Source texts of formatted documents
■ ■ ■

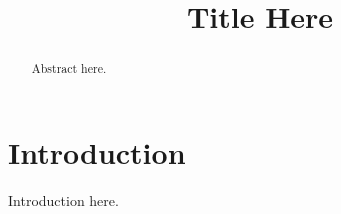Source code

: \documentclass[conference]{IEEEtran}
\newcommand{\papertitle}{Title Here}
\begin{document}

\title{\papertitle}
\author{
\and
{}
}



\maketitle

\begin{abstract}
Abstract here.
\end{abstract}

\IEEEpeerreviewmaketitle

\section{Introduction}

Introduction here. \cite{example}

\end{document}
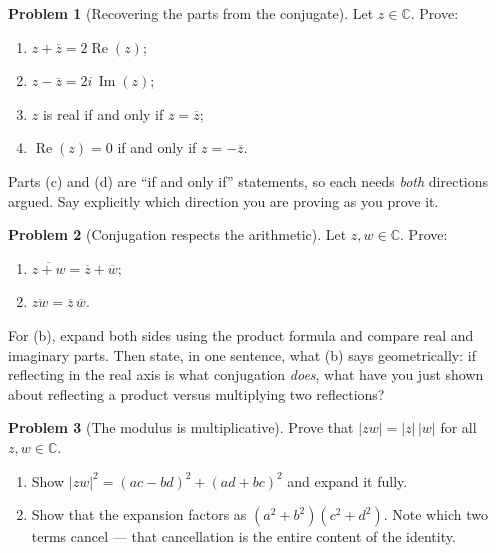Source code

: \documentclass[11pt]{article}
\theoremstyle{definition}
\newtheorem{prob}{Problem}[section]
\newcommand{\C}{\mathbb{C}}
\newcommand{\conj}[1]{\overline{#1}}
\newcommand{\Rez}{\operatorname{Re}}
\newcommand{\Imz}{\operatorname{Im}}
\begin{document}
\begin{prob}[Recovering the parts from the conjugate]
Let $z\in\C$. Prove:
\begin{enumerate}[label=\textbf{(\alph*)},leftmargin=2.6em,itemsep=7pt,topsep=6pt]
  \item $z+\conj{z} = 2\Rez(z)$;
  \item $z-\conj{z} = 2i\,\Imz(z)$;
  \item $z$ is real if and only if $z=\conj{z}$;
  \item $\Rez(z)=0$ if and only if $z=-\conj{z}$.
\end{enumerate}

\noindent Parts (c) and (d) are ``if and only if'' statements, so each needs
\emph{both} directions argued. Say explicitly which direction you are proving as
you prove it.
\end{prob}

\begin{prob}[Conjugation respects the arithmetic]
Let $z,w\in\C$. Prove:
\begin{enumerate}[label=\textbf{(\alph*)},leftmargin=2.6em,itemsep=7pt,topsep=6pt]
  \item $\conj{z+w} = \conj{z}+\conj{w}$;
  \item $\conj{zw} = \conj{z}\,\conj{w}$.
\end{enumerate}

\noindent For (b), expand both sides using the product formula and compare real
and imaginary parts. Then state, in one sentence, what (b) says
geometrically: if reflecting in the real axis is what conjugation \emph{does},
what have you just shown about reflecting a product versus multiplying two
reflections?
\end{prob}

\begin{prob}[The modulus is multiplicative]
Prove that $\lvert zw\rvert = \lvert z\rvert\,\lvert w\rvert$ for all
$z,w\in\C$.

\begin{enumerate}[label=\textbf{(\alph*)},leftmargin=2.6em,itemsep=7pt,topsep=6pt]
  \item Show $\lvert zw\rvert^{2} = (ac-bd)^{2}+(ad+bc)^{2}$ and expand it fully.
  \item Show that the expansion factors as $(a^{2}+b^{2})(c^{2}+d^{2})$. Note
        which two terms cancel --- that cancellation is the entire content of the
        identity.
\end{enumerate}
\end{prob}
\end{document}
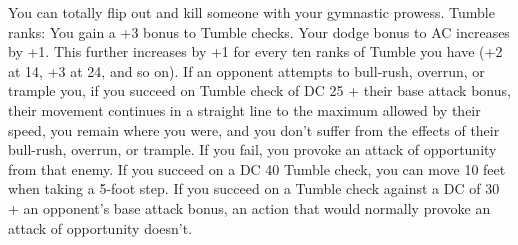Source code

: \skillfeat
{You can totally flip out and kill someone with your gymnastic prowess.}
{Tumble ranks:}
{You gain a +3 bonus to Tumble checks.}
{Your dodge bonus to AC increases by +1. This further increases by +1 for every ten ranks of Tumble you have (+2 at 14, +3 at 24, and so on).}
{If an opponent attempts to bull-rush, overrun, or trample you, if you succeed on Tumble check of DC 25 + their base attack bonus, their movement continues in a straight line to the maximum allowed by their speed, you remain where you were, and you don't suffer from the effects of their bull-rush, overrun, or trample. If you fail, you provoke an attack of opportunity from that enemy.}
{If you succeed on a DC 40 Tumble check, you can move 10 feet when taking a 5-foot step.}
{If you succeed on a Tumble check against a DC of 30 + an opponent's base attack bonus, an action that would normally provoke an attack of opportunity doesn't.}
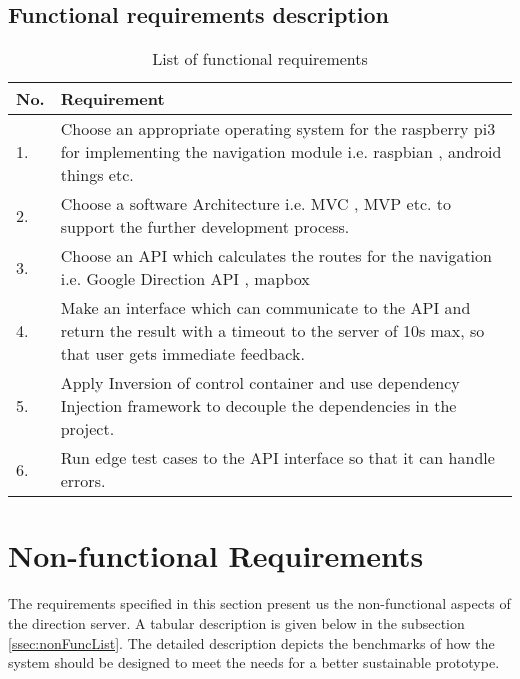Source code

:         \subsection{Functional requirements description}
            \label{ssec:FuncList}
            \begin{table}[h!]
                \centering
                    \begin{tabular}{|p{1cm}||p{15cm}|}
                        \hline
                            No. &  Requirement \\
                        \hline
                            1. & Choose an appropriate operating system for the raspberry pi3 for implementing 
                            the navigation module i.e. raspbian \cite{raspbien}, 
                            android things \cite{androidThings} etc.\\
                        \hline
                            2. & Choose a software Architecture i.e. MVC \cite{mvc}, MVP \cite{mvp}
                            etc. to support the further development process.\\ 
                        \hline
                            3. & Choose an API which calculates the routes for the navigation i.e. Google Direction API \cite{googleDirecAPI}, mapbox \cite{mapbox} \\     
                        \hline
                            4. & Make an interface which can communicate to the API and return the result with a 
                            timeout to the server of 10s max, so that user gets immediate feedback. \\    
                        \hline  
                            5. & Apply Inversion of control container and use dependency Injection 
                            \cite{Martinfowler2014} framework to decouple the  dependencies 
                            in the project.\\
                        \hline   
                            6. & Run edge test cases to the API interface so that it can handle
                            errors.\\    
                        \hline    
                    \end{tabular}
                    \caption{List of functional requirements}
                    \label{table:functionalRequirements}
            \end{table}  

    \section{Non-functional Requirements}
        The requirements specified in this section present us the non-functional aspects of the 
        direction server. A tabular description is given below in the subsection 
        \ref{ssec:nonFuncList}. The detailed description depicts the benchmarks of how the system
        should be designed to meet the needs for a better sustainable prototype.

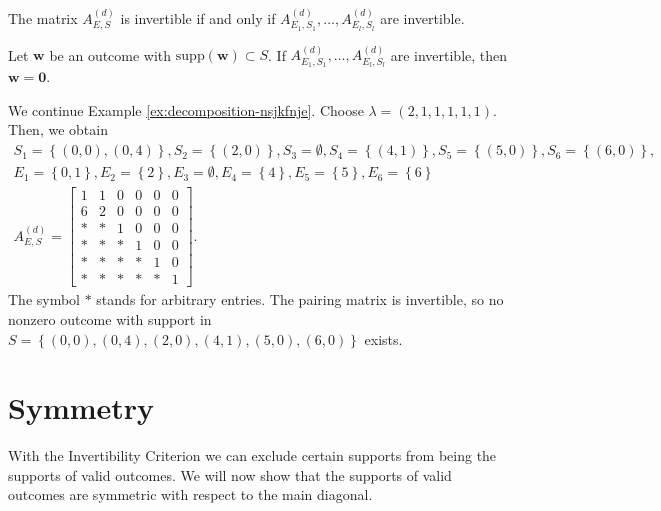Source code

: \begin{corollary}
    The matrix \( A^{(d)}_{E,S} \) is invertible if and only if \( A^{(d)}_{E_1,S_1}, \dots,  A^{(d)}_{E_l,S_l} \) are invertible.
\end{corollary}

\begin{corollary}\label{cor:invertibility-criterion-nooos}
    Let \( \mathbf{w} \) be an outcome with \( \mathrm{supp}(\mathbf w) \subset S \).
    If \( A^{(d)}_{E_1,S_1}, \dots,  A^{(d)}_{E_l,S_l} \) are invertible, then \( \mathbf{w} = \mathbf 0 \).
\end{corollary}

\begin{example}
    We continue Example \ref{ex:decomposition-nsjkfnje}. Choose \( \lambda = (2,1,1,1,1,1) \). Then, we obtain 
    \begin{gather*}
        S_1 = \left\{ (0,0), (0,4) \right\}, S_2 = \left\{ (2,0) \right\}, S_3 = \emptyset, S_4 = \left\{ (4,1) \right\}, S_5 = \left\{ (5,0) \right\}, S_6 = \left\{ (6,0) \right\},\\
        E_1 = \left\{ 0, 1 \right\}, E_2 = \left\{ 2 \right\}, E_3 = \emptyset, E_4 = \left\{ 4 \right\}, E_5 = \left\{ 5 \right\}, E_6 = \left\{ 6 \right\}\\
        A^{(d)}_{E,S} = \begin{bmatrix}
            1 & 1 & 0 & 0 & 0 & 0 \\
            6 & 2 & 0 & 0 & 0 & 0 \\
            * & * & 1 & 0 & 0 & 0 \\
            * & * & * & 1 & 0 & 0 \\
            * & * & * & * & 1 & 0 \\
            * & * & * & * & * & 1
        \end{bmatrix}.
    \end{gather*}
    The symbol \( * \) stands for arbitrary entries. The pairing matrix is invertible, so no nonzero outcome with support in \( S = \left\{ (0,0), (0,4), (2,0), (4,1), (5,0), (6,0) \right\} \) exists.
\end{example}

\section{Symmetry}\label{sec:symmetry}

With the Invertibility Criterion we can exclude certain supports from being the supports of valid outcomes. We will now show that the supports of valid outcomes are symmetric with respect to the main diagonal.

■ ■ ■

When the string "right" appears in a line of the records above, that line is to be copied.

Written response:
        S_1 = \left\{ (0,0), (0,4) \right\}, S_2 = \left\{ (2,0) \right\}, S_3 = \emptyset, S_4 = \left\{ (4,1) \right\}, S_5 = \left\{ (5,0) \right\}, S_6 = \left\{ (6,0) \right\},\\
        E_1 = \left\{ 0, 1 \right\}, E_2 = \left\{ 2 \right\}, E_3 = \emptyset, E_4 = \left\{ 4 \right\}, E_5 = \left\{ 5 \right\}, E_6 = \left\{ 6 \right\}\\
    The symbol \( * \) stands for arbitrary entries. The pairing matrix is invertible, so no nonzero outcome with support in \( S = \left\{ (0,0), (0,4), (2,0), (4,1), (5,0), (6,0) \right\} \) exists.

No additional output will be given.